What to work on:
Each entry below must be given again word for word, with no pictures.

Records for this exercise:
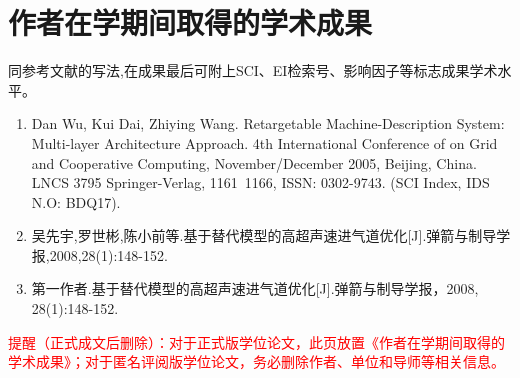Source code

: %

\chapter*{作者在学期间取得的学术成果}
同参考文献的写法,在成果最后可附上SCI、EI检索号、影响因子等标志成果学术水平。

\begin{enumerate}
  \item Dan Wu, Kui Dai, Zhiying Wang. Retargetable Machine-Description System: Multi-layer Architecture Approach. 4th International Conference of on Grid and Cooperative Computing, November/December 2005, Beijing, China. LNCS 3795 Springer-Verlag, 1161~1166, ISSN: 0302-9743. (SCI Index, IDS N.O: BDQ17).
  \item 吴先宇,罗世彬,陈小前等.基于替代模型的高超声速进气道优化[J].弹箭与制导学报,2008,28(1):148-152.
  \item 第一作者.基于替代模型的高超声速进气道优化[J].弹箭与制导学报，2008, 28(1):148-152.
\end{enumerate}


\par\textcolor{red}{提醒（正式成文后删除）：对于正式版学位论文，此页放置《作者在学期间取得的学术成果》；对于匿名评阅版学位论文，务必删除作者、单位和导师等相关信息。}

Task result:
Source code

: %

\chapter*{作者在学期间取得的学术成果}
同参考文献的写法,在成果最后可附上SCI、EI检索号、影响因子等标志成果学术水平。

\begin{enumerate}
  \item Dan Wu, Kui Dai, Zhiying Wang. Retargetable Machine-Description System: Multi-layer Architecture Approach. 4th International Conference of on Grid and Cooperative Computing, November/December 2005, Beijing, China. LNCS 3795 Springer-Verlag, 1161~1166, ISSN: 0302-9743. (SCI Index, IDS N.O: BDQ17).
  \item 吴先宇,罗世彬,陈小前等.基于替代模型的高超声速进气道优化[J].弹箭与制导学报,2008,28(1):148-152.
  \item 第一作者.基于替代模型的高超声速进气道优化[J].弹箭与制导学报，2008, 28(1):148-152.
\end{enumerate}


\par\textcolor{red}{提醒（正式成文后删除）：对于正式版学位论文，此页放置《作者在学期间取得的学术成果》；对于匿名评阅版学位论文，务必删除作者、单位和导师等相关信息。}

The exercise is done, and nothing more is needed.